With Article 5, users must be able to offer third-parties access to retained data, collected by the carmaker to develop products and services or improve functionality. This may include insurance companies or repair services, for tracking vehicle usage and component problems.

This is an important article, especially for aftermarket services. For a number of years, carmakers have acted as gatekeepers for data, with the repair sector battling to retain access, even under Block Exemption regulations. The new Data Act will make the user the information gatekeeper, meaning repairers will be allowed access should the driver authorise it.

Importance of the Data Act

‘The Data Act is a cornerstone in our efforts to reshape our digital space,’ commented Thierry Breton, Commissioner for the Internal Market on the European Council. ‘We are creating a European data economy.’.

By creating an act that covers data across the entire EU, the council hopes to use the strength of the combined member states to improve the monetisation of data while ensuring all countries act on the same rules. For the automotive industry, it means that no matter where the car is sold, the carmaker remains responsible for guaranteeing users can access information, while also ensuring the safety of the data.

Yet there are concerns. The European Association of Automotive Suppliers (CLEPA) has called for more industry-specific legislation to reflect the complexities of the automotive sector, especially when it comes to suppliers.

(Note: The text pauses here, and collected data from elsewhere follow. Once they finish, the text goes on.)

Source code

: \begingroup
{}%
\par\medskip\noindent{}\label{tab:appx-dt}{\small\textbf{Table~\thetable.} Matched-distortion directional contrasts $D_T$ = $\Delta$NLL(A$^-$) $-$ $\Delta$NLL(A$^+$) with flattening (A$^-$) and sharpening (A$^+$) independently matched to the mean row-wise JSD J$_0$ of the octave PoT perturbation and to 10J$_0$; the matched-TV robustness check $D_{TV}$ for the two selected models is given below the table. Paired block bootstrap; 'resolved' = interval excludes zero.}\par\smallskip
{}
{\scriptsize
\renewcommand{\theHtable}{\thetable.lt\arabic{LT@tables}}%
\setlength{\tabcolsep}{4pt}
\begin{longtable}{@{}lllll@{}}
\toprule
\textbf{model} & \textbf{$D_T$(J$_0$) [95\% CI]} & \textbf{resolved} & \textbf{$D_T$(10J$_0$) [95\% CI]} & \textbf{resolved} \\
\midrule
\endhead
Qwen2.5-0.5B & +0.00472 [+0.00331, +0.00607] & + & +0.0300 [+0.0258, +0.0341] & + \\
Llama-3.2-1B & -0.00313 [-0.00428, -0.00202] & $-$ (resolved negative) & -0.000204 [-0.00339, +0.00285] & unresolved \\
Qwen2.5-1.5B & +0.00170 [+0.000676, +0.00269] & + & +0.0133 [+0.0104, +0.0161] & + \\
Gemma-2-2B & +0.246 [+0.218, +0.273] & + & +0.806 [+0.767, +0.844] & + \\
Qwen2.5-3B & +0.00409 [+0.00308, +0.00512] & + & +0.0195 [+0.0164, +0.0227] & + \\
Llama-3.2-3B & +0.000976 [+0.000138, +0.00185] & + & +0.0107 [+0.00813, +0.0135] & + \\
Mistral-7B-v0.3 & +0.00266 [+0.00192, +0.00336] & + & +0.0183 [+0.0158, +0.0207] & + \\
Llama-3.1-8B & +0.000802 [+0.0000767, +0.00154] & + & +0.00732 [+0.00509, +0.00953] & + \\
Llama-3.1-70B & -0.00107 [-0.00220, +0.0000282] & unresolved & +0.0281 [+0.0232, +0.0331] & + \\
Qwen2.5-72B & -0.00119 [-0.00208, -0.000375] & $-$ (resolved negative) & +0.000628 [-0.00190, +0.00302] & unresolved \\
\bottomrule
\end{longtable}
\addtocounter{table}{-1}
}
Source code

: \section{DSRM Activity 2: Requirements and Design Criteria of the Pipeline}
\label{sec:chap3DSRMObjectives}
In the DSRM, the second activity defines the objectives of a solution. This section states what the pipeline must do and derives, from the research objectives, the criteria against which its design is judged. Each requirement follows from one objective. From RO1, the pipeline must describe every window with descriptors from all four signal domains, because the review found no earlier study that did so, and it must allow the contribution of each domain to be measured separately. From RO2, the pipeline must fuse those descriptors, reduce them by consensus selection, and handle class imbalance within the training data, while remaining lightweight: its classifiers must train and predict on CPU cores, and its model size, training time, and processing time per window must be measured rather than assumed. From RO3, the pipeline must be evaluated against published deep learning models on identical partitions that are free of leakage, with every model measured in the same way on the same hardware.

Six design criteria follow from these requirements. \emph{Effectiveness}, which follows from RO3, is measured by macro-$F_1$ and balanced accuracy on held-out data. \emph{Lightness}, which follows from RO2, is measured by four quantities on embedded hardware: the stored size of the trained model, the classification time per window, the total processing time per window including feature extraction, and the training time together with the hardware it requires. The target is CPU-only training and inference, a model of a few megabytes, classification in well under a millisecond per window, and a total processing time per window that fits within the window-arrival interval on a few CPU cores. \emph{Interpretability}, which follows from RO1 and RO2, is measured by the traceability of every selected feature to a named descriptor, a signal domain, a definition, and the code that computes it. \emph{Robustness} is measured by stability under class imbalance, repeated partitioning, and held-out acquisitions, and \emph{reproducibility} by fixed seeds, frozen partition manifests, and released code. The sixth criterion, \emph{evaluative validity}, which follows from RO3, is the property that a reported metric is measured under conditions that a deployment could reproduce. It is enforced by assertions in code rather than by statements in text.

‘While the Data Act aims at strengthening the position and business models of third parties, the role of providers of components within a connected product (e.g. car) is currently not considered in this regulation,’ the organisation stated.

‘To allow suppliers to fully make use of the potential of data-driven developments and to provide for a better balance between manufacturers and component suppliers, this regulation will be followed by sector-specific legislation which will ensure access to vehicle data, functions and resources. This sectorial legislation will provide a more precise definition of a data holder, reflecting the complexity of the automotive sector,’ CLEPA stated.

‘It will furthermore investigate the suppliers’ right to an improved or direct access to data from their own intelligent components for issues such as quality monitoring, product development, environmental or safety improvements.’

The European Automobile Manufacturer’s Association (ACEA) partially welcomed the approval of the Act. ‘The Data Act will give users control of the full range of data shared by their vehicle, with no exceptions,’ the body said. ‘In other words, vehicle manufacturers will not enjoy any advantage over other data recipients.’

The Data Act has been passed through the European Parliament and the European Council, however, the wording in each version is slightly different. This means the legislation needs to be consolidated before it is finally passed, with completion later this year.